*The task:* Gather all lines with "disponíveis" from the records.

*Data for this exercise:*
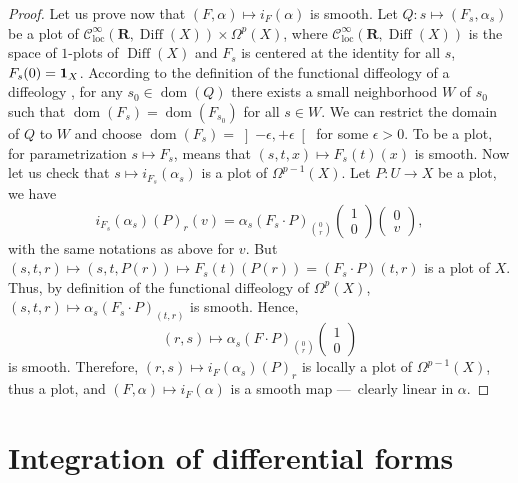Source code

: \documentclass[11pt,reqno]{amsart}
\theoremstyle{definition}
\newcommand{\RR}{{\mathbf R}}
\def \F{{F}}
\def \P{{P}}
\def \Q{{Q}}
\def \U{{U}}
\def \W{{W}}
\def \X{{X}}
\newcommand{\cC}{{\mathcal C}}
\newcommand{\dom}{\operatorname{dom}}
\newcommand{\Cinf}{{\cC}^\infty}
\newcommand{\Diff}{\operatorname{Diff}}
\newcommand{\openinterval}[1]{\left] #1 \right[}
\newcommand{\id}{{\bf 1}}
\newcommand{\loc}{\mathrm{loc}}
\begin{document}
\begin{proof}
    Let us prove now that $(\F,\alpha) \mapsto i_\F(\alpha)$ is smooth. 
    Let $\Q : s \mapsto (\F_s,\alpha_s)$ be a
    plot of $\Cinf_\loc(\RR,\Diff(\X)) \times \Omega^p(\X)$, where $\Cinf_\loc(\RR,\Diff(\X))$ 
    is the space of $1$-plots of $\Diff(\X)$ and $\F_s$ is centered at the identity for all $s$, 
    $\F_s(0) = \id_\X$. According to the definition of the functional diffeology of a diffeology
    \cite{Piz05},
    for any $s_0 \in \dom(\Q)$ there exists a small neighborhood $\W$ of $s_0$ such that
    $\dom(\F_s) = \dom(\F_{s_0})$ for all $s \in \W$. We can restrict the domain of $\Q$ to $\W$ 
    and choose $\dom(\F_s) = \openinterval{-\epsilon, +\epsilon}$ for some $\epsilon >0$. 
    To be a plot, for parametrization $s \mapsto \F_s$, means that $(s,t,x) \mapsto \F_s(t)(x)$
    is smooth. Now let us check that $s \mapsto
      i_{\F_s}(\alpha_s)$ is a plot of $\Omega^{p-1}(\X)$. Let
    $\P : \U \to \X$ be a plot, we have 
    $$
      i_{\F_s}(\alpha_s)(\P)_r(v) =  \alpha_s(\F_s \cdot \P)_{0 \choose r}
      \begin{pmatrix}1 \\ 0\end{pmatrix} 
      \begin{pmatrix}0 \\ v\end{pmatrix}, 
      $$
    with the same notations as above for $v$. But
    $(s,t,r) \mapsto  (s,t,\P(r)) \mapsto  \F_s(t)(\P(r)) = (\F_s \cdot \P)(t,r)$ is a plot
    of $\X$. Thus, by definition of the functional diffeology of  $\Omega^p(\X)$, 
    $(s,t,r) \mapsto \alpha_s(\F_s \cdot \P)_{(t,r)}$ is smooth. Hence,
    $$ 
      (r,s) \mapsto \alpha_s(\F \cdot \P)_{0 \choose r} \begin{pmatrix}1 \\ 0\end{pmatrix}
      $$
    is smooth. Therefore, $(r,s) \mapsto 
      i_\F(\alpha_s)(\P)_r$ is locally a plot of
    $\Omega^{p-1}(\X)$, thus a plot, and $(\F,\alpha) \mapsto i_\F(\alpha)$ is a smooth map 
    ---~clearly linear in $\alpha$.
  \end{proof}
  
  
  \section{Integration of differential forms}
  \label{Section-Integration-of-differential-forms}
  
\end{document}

---

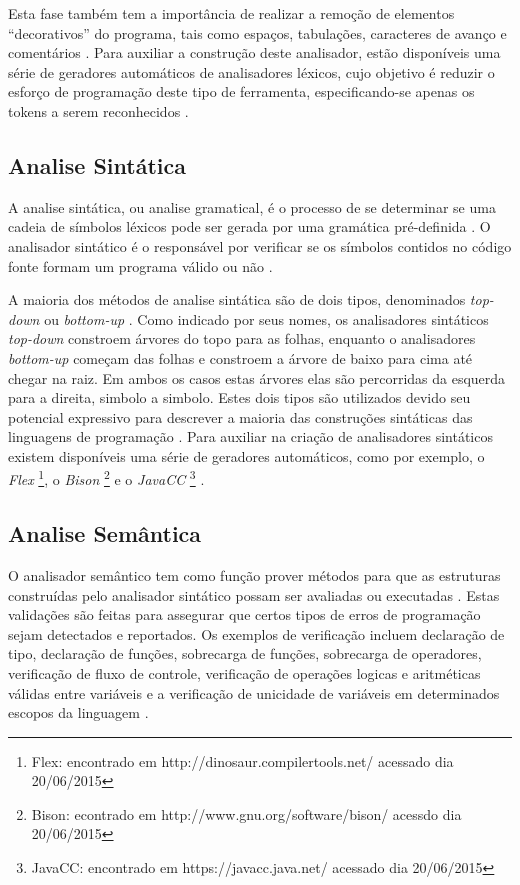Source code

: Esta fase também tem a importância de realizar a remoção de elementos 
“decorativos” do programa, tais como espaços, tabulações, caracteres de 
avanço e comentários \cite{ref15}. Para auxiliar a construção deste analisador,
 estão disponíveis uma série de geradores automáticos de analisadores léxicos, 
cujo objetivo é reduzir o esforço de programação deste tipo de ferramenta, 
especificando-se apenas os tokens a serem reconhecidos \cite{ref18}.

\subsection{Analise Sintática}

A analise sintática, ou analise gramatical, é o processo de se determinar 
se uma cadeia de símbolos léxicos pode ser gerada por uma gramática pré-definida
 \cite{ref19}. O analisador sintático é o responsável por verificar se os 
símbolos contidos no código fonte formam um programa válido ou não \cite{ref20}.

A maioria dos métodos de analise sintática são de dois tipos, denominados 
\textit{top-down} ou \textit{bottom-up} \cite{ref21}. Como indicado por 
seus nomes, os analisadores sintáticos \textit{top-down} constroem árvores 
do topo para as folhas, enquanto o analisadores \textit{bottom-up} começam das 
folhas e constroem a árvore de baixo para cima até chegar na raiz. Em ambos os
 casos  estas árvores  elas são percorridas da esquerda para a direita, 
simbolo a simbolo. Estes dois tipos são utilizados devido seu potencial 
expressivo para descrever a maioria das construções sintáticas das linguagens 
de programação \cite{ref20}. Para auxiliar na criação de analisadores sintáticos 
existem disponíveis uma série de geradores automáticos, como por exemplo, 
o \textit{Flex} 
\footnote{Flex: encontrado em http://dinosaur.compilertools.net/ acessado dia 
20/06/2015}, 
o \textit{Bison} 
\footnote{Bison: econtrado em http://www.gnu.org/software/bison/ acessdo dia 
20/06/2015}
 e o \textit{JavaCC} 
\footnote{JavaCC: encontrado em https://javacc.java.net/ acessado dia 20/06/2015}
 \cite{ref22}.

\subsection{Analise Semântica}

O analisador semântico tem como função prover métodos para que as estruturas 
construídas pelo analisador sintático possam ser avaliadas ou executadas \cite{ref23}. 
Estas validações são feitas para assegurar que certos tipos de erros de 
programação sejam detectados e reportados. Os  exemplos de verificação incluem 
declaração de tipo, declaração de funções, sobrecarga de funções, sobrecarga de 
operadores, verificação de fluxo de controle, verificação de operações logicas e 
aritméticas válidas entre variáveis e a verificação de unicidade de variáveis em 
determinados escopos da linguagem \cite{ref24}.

*Solution:*
 estão disponíveis uma série de geradores automáticos de analisadores léxicos, 
existem disponíveis uma série de geradores automáticos, como por exemplo, 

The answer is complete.